76th Champion Hurdle
- Location: Cheltenham Racecourse
- Date: 14 March 2006
- Winning horse: Brave Inca (IRE)
- Jockey: Tony McCoy
- Trainer: Colm Murphy (IRE)
- Owner: Novices Syndicate

= 2006 Champion Hurdle =

The 2006 Champion Hurdle was a horse race held at Cheltenham Racecourse on Tuesday 14 March 2006. It was the 76th running of the Champion Hurdle.

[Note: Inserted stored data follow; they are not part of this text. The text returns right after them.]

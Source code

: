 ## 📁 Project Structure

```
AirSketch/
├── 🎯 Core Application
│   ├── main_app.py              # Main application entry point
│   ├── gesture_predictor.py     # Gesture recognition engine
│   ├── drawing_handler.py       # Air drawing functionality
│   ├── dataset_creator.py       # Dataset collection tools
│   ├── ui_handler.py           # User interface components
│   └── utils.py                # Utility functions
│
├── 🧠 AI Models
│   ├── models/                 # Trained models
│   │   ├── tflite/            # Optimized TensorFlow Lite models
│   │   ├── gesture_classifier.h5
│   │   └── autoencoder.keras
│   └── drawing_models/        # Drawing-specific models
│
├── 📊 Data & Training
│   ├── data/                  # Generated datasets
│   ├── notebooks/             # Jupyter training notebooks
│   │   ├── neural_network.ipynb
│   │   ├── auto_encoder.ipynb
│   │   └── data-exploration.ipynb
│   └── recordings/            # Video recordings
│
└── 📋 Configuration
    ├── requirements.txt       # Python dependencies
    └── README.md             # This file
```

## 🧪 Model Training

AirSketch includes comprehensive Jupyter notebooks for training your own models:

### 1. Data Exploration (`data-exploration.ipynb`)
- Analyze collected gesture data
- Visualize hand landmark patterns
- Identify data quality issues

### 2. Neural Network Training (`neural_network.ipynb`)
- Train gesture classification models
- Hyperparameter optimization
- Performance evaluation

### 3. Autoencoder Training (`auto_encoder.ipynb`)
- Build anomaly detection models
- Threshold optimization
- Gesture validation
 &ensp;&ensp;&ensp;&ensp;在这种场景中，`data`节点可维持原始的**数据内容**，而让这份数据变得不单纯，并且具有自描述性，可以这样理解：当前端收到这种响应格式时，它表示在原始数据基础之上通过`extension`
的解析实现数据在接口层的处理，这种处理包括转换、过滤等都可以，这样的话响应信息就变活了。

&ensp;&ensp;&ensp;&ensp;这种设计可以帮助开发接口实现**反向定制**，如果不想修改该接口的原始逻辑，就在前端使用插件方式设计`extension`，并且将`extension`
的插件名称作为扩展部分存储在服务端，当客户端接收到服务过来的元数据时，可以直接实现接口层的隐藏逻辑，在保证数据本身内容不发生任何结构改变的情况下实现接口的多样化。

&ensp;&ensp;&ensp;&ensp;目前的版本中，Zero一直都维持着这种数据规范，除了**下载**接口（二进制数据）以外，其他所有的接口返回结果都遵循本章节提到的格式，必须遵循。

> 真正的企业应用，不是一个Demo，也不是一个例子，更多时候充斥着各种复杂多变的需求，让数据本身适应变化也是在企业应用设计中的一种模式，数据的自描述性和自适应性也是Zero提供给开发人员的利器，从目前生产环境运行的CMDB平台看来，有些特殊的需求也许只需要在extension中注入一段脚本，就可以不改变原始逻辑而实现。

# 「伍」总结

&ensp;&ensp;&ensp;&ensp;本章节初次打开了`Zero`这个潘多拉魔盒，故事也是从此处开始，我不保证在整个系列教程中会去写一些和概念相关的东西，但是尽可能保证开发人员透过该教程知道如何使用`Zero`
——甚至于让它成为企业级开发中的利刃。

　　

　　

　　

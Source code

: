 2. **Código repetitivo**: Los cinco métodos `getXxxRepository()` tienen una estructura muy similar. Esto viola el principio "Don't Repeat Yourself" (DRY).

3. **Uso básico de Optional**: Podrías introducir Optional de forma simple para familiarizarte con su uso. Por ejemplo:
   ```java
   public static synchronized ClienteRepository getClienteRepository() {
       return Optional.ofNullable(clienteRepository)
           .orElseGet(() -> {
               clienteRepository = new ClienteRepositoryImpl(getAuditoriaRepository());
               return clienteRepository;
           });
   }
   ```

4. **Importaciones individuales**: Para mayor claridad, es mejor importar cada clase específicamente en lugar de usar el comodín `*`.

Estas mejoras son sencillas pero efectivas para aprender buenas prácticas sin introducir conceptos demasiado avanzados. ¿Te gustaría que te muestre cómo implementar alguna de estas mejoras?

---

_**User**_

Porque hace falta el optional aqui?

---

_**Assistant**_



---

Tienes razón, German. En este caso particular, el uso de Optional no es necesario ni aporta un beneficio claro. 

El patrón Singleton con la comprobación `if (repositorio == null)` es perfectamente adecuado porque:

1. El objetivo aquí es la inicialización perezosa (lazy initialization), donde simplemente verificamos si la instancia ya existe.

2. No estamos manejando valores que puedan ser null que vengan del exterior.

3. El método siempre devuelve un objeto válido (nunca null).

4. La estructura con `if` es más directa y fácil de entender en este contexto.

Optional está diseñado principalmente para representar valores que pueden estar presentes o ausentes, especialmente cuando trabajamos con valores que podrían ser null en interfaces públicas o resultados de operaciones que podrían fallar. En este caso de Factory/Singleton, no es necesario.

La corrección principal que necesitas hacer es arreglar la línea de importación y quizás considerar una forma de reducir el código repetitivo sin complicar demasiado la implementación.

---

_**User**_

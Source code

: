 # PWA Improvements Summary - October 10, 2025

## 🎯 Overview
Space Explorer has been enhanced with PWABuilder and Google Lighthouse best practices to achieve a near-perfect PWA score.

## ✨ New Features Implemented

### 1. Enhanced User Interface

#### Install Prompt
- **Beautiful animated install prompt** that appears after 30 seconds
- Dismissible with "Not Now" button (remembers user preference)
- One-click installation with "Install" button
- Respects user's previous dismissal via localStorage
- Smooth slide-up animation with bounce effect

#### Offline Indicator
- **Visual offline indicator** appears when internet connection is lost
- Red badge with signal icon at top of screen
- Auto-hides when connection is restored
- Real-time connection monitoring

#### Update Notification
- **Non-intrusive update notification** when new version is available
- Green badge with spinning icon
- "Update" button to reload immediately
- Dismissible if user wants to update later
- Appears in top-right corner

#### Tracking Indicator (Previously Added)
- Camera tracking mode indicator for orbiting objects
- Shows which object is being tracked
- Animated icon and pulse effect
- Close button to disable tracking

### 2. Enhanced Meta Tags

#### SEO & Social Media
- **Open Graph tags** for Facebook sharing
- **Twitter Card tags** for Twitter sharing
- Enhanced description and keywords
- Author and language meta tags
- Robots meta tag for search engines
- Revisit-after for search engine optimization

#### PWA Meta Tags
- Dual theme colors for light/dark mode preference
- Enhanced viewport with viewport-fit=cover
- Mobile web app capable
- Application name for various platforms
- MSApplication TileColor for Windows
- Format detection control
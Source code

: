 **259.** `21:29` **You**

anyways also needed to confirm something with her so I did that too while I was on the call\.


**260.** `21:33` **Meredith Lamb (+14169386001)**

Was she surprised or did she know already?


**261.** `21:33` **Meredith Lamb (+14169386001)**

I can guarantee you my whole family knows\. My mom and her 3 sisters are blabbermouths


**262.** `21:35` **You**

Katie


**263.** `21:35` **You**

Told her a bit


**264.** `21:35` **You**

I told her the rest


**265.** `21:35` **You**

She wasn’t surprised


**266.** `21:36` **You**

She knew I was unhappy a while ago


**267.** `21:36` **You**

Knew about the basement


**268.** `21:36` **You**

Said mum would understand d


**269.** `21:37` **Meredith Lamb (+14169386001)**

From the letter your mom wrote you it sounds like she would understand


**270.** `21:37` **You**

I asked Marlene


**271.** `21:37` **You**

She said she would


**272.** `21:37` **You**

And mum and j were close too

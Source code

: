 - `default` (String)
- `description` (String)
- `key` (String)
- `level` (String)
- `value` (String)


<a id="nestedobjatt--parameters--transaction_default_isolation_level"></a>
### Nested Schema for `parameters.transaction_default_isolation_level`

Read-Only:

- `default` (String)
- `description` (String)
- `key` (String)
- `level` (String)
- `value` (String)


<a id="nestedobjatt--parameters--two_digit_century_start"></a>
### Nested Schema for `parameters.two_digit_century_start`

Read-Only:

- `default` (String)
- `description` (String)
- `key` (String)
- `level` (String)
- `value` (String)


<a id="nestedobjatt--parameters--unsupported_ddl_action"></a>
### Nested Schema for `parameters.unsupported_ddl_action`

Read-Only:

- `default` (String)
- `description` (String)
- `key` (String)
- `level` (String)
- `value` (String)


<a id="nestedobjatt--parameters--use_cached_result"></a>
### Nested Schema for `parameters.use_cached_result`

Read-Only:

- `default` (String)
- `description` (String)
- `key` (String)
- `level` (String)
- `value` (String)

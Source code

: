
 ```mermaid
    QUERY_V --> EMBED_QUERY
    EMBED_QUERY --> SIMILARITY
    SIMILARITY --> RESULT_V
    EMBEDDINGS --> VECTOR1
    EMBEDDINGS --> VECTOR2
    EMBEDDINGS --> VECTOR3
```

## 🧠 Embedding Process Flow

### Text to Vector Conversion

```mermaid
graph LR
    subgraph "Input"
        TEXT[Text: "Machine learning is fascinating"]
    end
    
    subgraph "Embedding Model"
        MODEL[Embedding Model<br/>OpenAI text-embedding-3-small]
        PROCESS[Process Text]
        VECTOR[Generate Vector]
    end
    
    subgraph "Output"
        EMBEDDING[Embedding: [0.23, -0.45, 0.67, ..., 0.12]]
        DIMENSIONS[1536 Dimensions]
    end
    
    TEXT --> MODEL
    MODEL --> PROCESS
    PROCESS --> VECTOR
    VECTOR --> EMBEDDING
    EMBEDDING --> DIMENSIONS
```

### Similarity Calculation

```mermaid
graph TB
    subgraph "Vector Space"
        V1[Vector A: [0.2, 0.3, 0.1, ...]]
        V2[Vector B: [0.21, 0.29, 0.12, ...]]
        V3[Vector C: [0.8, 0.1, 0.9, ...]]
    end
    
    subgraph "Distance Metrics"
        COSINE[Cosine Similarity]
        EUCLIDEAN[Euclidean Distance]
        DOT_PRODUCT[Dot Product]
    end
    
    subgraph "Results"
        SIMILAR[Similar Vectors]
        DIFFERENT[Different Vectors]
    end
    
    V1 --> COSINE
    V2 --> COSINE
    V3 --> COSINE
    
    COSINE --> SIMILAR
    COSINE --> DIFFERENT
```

The winner was the Novice Syndicate's Brave Inca, an eight-year-old gelding trained in Ireland by Colm Murphy and ridden by A. P. McCoy. The victory was the first in the race, for the owner and trainer. McCoy had previously won the race on Make A Stand in 1997.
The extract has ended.